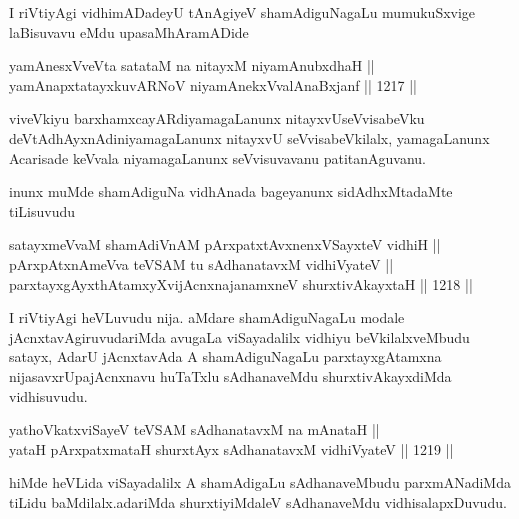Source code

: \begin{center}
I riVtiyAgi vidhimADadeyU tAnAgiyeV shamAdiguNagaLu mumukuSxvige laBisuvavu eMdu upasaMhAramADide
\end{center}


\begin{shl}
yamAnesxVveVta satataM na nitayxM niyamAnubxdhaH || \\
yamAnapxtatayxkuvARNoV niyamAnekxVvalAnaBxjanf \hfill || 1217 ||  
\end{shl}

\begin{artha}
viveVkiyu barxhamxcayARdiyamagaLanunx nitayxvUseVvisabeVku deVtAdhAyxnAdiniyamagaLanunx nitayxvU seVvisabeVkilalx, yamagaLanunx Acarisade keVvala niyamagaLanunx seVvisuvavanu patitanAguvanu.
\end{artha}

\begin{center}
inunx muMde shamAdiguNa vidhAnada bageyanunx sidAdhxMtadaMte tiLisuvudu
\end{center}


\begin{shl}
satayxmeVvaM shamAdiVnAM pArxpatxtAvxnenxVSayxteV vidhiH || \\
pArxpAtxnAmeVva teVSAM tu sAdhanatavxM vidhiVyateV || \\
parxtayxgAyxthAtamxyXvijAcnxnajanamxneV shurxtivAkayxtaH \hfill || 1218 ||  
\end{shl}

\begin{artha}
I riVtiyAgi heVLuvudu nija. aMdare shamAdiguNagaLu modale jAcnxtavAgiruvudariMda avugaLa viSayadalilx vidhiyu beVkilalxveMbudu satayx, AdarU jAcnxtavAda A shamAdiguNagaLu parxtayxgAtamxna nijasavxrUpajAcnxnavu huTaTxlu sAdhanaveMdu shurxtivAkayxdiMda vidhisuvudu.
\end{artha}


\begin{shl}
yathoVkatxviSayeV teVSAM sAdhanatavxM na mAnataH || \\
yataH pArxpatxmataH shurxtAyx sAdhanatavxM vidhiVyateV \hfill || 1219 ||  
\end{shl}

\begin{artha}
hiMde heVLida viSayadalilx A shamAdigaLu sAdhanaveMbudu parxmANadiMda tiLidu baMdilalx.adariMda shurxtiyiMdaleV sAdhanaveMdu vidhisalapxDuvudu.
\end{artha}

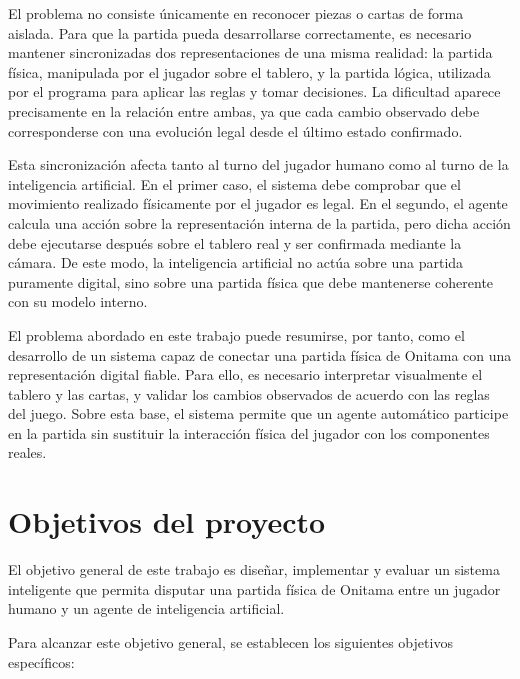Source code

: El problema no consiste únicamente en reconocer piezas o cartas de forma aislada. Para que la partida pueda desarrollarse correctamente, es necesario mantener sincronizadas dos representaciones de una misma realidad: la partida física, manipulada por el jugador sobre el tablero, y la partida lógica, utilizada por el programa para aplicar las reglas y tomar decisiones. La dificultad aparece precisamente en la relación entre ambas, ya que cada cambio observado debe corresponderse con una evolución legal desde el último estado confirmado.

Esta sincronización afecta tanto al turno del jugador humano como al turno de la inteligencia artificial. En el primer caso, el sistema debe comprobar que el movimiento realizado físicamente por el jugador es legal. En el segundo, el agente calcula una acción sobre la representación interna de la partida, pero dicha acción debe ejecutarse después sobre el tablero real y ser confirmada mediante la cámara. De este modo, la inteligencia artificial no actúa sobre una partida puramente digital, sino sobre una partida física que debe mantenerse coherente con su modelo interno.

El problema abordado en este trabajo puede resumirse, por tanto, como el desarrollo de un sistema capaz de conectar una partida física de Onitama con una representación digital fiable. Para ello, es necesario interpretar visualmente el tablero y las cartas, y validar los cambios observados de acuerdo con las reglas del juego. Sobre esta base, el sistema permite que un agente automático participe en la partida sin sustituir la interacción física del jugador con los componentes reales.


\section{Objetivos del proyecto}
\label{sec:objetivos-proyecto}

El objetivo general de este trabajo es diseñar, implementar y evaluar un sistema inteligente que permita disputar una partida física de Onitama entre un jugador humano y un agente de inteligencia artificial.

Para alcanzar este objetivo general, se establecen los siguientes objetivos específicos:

[Task goal]: Tally each line in the data that holds the word "proyecto"; write only the total.

[Solution to the exercise]: 2